(Pictures paired with source code)
◆ ◆ ◆ ◆ ◆

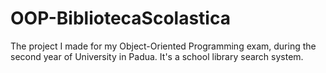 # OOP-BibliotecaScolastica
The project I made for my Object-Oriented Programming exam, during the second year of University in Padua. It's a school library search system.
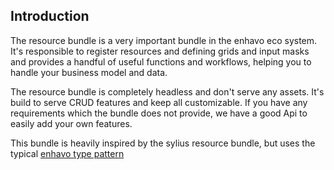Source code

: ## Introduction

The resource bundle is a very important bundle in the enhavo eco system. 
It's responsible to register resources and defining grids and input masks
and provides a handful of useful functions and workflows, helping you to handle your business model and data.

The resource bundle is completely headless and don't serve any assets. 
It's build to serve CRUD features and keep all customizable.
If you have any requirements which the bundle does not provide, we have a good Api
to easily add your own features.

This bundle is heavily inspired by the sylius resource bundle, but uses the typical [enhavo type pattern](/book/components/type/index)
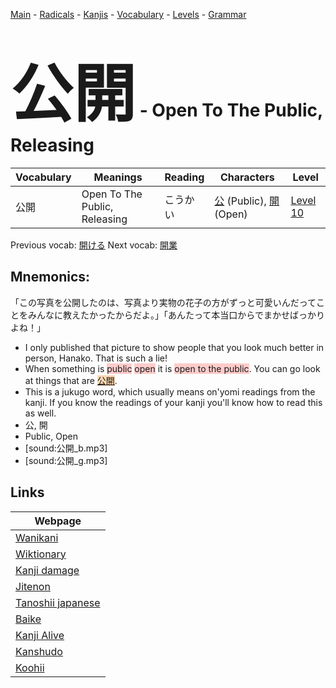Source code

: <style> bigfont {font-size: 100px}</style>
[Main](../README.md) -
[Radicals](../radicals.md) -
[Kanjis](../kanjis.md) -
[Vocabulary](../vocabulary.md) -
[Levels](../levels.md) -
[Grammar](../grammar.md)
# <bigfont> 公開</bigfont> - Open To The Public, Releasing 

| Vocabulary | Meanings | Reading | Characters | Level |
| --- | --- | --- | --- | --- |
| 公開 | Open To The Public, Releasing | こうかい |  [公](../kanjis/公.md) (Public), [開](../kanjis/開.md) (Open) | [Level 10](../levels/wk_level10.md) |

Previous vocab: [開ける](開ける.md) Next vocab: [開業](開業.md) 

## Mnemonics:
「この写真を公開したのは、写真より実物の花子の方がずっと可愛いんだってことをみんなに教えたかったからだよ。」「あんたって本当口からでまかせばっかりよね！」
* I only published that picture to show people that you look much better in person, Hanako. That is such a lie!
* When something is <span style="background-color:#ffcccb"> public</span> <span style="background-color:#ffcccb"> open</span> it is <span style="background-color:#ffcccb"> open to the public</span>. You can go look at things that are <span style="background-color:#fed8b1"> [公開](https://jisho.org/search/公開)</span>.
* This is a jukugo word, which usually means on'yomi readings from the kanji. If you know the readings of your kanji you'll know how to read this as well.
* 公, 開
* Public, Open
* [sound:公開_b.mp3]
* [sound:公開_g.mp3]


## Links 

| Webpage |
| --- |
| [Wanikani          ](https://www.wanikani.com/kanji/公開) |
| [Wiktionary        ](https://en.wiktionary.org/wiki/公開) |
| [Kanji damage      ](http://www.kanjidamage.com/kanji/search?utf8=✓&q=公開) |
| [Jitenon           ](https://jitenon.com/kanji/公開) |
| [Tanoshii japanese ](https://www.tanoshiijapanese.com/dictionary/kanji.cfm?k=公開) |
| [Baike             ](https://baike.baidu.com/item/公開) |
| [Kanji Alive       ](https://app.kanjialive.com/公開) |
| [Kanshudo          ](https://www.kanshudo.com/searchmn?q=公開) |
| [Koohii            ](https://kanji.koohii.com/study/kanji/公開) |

◆ ◆ ◆ ◆ ◆

Copy whichever lines above contain the string "Vocabulary".

### Output of the exercise
[Vocabulary](../vocabulary.md) -
| Vocabulary | Meanings | Reading | Characters | Level |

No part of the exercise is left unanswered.